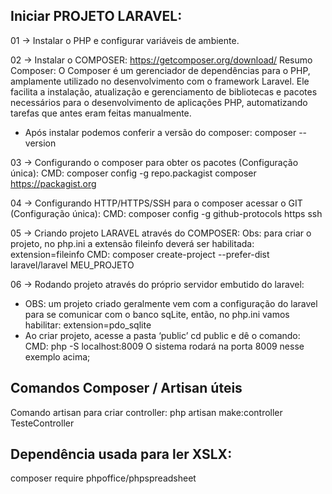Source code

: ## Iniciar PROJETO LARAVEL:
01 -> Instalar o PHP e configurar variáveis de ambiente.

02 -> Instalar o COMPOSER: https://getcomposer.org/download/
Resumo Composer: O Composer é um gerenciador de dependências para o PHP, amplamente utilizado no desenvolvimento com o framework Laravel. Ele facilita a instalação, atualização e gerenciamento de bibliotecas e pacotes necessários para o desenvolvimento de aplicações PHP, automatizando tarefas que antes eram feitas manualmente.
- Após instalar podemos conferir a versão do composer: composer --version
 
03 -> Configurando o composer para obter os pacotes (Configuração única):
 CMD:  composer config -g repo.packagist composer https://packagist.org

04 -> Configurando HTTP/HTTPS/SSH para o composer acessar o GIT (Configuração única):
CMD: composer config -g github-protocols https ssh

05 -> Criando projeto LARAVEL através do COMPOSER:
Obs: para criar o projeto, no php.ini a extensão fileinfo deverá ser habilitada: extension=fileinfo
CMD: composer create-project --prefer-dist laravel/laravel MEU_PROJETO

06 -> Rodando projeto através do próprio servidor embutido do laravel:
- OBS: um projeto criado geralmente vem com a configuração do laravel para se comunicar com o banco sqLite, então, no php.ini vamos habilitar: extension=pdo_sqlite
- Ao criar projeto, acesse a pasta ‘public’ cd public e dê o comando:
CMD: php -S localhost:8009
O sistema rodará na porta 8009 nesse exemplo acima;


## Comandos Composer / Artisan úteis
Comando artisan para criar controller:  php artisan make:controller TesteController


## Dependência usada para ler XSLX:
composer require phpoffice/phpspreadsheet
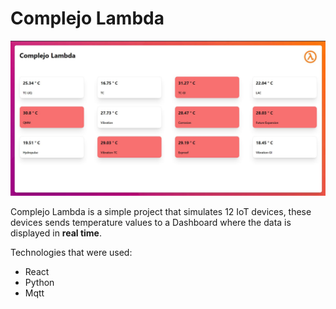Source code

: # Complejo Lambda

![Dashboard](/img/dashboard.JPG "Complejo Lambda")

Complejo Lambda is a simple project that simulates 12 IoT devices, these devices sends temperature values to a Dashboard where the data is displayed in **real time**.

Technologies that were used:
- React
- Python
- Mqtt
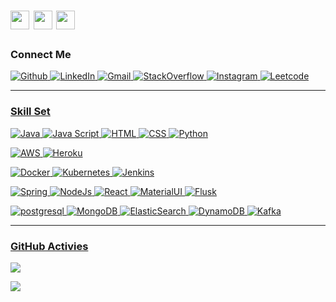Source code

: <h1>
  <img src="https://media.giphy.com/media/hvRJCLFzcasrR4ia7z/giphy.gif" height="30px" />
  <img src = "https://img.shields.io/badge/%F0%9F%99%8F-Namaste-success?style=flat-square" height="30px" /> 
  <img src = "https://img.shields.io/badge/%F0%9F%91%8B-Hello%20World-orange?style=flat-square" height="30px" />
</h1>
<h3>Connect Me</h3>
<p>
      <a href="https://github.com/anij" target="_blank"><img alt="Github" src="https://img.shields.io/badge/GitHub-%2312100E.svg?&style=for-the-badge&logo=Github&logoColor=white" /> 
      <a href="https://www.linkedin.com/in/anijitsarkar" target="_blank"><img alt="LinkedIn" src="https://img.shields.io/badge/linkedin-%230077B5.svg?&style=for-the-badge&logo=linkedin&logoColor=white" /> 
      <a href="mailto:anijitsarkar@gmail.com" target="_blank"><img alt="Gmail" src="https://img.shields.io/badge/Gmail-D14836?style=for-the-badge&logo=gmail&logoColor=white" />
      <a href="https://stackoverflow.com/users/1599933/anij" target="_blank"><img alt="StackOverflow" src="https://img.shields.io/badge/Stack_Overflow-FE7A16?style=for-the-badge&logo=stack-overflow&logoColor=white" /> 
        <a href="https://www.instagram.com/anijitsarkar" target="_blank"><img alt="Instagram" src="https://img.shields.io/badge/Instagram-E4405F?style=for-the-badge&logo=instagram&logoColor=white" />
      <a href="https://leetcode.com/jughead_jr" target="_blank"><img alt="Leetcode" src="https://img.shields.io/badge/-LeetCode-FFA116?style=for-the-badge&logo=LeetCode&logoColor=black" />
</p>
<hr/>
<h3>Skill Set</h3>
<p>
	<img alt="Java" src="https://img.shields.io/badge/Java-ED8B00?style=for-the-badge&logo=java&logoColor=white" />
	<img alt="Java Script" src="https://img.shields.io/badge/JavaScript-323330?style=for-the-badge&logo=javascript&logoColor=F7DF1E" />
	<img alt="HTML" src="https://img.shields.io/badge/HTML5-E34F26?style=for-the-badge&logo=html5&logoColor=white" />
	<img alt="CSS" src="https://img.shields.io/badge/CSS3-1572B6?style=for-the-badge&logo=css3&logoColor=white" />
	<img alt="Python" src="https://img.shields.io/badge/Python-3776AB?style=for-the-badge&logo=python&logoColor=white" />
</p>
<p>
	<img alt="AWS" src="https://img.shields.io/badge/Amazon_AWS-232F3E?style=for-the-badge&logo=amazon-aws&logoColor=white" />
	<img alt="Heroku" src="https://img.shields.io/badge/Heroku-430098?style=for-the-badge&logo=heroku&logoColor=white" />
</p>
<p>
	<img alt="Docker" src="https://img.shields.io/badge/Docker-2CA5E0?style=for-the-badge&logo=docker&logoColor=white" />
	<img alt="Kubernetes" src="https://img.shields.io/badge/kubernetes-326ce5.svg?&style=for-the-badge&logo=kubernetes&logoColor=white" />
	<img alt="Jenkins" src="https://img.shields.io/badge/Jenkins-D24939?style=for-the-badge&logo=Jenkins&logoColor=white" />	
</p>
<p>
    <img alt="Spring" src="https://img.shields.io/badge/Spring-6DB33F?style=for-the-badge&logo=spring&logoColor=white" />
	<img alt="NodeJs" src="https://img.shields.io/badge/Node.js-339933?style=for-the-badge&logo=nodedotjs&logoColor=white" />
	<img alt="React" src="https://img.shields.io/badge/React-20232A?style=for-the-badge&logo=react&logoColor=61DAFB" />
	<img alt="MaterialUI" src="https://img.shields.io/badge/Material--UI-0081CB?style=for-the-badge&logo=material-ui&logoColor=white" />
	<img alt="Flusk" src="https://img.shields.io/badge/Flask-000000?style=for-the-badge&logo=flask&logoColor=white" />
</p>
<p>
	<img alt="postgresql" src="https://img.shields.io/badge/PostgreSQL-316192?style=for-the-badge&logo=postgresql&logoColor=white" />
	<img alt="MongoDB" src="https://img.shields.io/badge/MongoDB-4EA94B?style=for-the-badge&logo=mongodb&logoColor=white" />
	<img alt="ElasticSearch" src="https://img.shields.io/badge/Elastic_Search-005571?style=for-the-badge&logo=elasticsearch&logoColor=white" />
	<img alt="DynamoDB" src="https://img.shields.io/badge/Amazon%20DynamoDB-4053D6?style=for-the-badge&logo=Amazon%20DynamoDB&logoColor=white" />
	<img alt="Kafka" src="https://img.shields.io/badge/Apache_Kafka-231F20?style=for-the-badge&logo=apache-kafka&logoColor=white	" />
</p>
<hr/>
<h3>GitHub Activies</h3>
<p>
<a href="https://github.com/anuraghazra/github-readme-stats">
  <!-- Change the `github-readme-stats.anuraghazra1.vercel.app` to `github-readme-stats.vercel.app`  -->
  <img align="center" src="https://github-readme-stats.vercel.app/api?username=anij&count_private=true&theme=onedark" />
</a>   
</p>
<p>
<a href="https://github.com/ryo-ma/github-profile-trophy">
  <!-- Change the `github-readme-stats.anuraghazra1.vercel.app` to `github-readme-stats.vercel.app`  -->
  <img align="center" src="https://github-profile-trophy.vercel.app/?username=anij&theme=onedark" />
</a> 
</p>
---+---
Required work: Only lines with the string "center" belong in the answer; copy each of them from the listing.

Finished exercise:
  <img align="center" src="https://github-readme-stats.vercel.app/api?username=anij&count_private=true&theme=onedark" />
  <img align="center" src="https://github-profile-trophy.vercel.app/?username=anij&theme=onedark" />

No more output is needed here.